The number of newly trained infectious disease physicians will not match future needs posed by challenging and emerging diseases or an expected increase in resistant microbes unless new solutions are quickly developed, warn infectious diseases experts in an invited commentary in the journal Clinical Infectious Diseases.

"Headlines reporting new infectious disease (ID) outbreaks instill public panic and fear," note the authors. "Those of us in ID have led the response to these and many other threats that never reach the media. We are the physicians trained to treat patients, guard the health of the public, and contain cost. Yet, the future of our essential specialty may be in danger."

First author of the commentary is Rochelle P. Walensky, MD, of Harvard Medical School, and co-authors are Wendy S. Armstrong, MD, and Carlos del Rio, MD, of Emory University. They are also members of the HIVMA Board of Directors.

Despite a decrease in mortality rates from infectious diseases in the first half of the twentieth century, rates of disease have been stable over the last 35 years with spikes in deaths due to influenza, pneumonia, and HIV. And deaths due to drug-resistant pathogens are predicted to rise substantially over the next several decades, with a dwindling pipeline of new antibiotics.

At the same time, the number of new physician trainees entering the infectious disease (ID) field has steeply declined since 2011. Between the 2009-10 and 2016-17 fellowship matches, the number of adult ID programs filling all their positions dropped by 41 percent and the number of applicants declined by 31 percent. In 2015 fewer than half of U.S. infectious disease fellowships filled their incoming classes.

By the 1970s, advances in medicine led to a perception that ID would no longer be needed as a medical specialty, but that was quickly followed by a rise in tuberculosis rates, the beginning of HIV as a global pandemic, the appearance of Ebola in humans, and hepatitis C as a cause of post-transfusion hepatitis. And over the decades those diseases have been seen more often in settings of poverty, mental illness, addiction, discrimination and incarceration, which requires complex care coordination. And new therapies for cancer and transplant have resulted in more immunocompromised patients with susceptibility to infectious diseases.

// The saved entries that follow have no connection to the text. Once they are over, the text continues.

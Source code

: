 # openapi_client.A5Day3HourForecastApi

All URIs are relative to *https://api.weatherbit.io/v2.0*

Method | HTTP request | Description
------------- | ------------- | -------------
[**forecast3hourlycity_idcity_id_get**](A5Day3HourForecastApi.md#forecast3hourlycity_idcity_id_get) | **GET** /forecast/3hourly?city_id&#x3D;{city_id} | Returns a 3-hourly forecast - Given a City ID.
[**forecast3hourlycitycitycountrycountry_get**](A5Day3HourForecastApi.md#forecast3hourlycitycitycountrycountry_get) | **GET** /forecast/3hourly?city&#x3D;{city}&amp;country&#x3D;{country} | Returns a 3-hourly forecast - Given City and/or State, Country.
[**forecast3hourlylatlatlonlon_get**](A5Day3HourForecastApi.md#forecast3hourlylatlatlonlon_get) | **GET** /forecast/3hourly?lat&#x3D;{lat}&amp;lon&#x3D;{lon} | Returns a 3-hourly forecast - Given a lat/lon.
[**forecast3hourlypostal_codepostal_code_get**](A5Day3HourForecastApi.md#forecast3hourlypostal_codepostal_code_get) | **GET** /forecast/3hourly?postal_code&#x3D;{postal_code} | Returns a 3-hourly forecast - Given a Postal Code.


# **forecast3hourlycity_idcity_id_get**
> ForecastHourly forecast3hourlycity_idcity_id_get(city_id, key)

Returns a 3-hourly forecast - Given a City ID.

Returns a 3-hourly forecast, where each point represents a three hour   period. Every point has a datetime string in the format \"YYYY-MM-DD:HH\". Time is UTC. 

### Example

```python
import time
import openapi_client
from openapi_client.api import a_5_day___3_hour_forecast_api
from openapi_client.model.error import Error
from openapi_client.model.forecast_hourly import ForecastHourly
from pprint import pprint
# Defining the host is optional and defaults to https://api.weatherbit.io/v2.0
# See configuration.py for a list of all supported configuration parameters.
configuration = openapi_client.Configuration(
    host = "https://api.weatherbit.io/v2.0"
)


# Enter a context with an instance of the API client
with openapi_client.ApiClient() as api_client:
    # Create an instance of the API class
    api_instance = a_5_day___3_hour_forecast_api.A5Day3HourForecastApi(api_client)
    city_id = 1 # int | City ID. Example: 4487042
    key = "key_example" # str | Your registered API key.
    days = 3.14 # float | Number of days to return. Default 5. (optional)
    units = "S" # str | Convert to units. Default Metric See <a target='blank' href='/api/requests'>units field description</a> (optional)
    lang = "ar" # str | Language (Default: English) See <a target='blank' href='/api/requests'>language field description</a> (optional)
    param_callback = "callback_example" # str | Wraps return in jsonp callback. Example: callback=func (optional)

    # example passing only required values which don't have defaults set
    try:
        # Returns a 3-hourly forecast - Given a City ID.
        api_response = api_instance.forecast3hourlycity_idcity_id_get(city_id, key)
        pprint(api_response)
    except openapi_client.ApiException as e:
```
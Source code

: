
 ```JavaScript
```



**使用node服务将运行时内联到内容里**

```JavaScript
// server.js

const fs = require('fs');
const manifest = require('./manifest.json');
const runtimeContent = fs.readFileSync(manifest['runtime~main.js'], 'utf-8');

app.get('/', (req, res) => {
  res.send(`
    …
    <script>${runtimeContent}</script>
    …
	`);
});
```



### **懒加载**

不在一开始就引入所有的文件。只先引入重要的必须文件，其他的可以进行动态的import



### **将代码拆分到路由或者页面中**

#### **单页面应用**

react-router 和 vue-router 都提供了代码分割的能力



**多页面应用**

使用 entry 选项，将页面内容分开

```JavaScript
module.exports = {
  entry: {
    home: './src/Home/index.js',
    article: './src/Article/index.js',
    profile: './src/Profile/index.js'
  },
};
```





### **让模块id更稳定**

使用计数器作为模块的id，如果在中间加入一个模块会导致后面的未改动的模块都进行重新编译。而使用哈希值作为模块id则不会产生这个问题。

Infectious disease physicians are also more important than ever in addressing problems of hospital-acquired infections and antibiotic stewardship.

"In a recent study I conducted with my colleague Erin Bonura, we explored the reasons for the mismatch between supply and demand in infectious diseases," says Armstrong. "Primarily, the value of ID as a specialty has been under-recognized and under-compensated. Yet despite this, ID specialists often rank among the most fulfilled physicians."

Because of concerns about ensuring a stable ID workforce, the Infectious Disease Society of America and HIV Medicine Association held a Town Hall meeting at ID Week 2016 to address the topic. That meeting resulted in several initiatives to expand medical trainee interest in ID, including efforts to foster mentor relationships, enhance trainee conference attendance, and advertise the many career alternatives offered by the field.

The Commentary authors themselves offer several suggestions:

  • support innovative teaching methods and enhanced exposure to ID during undergraduate and medical education;
  • combine board certification pathways such as ID/clinical microbiology and ID/critical care, and offer training for senior fellows in pharma;
  • add ID as a qualifying specialty for the National Health Service Corps;
  • encourage the National Institute of Allergy and Infectious Disease to develop programs that enhance early exposure to ID;
  • and stabilize the public health infrastructure to support the response to emerging, often unexpected epidemics with money earmarked for workforce salaries.

The authors conclude:

"Detecting, preventing, treating, and communicating the threat of infectious diseases before their impact spills across health systems depends first on a prepared and vibrant workforce. Investments and political will toward reform in the financing of training, research, reimbursement, and stewardship are critical to ensure a robust workforce of ID physicians dedicated to fighting the unrelenting infectious threats to individual and public health."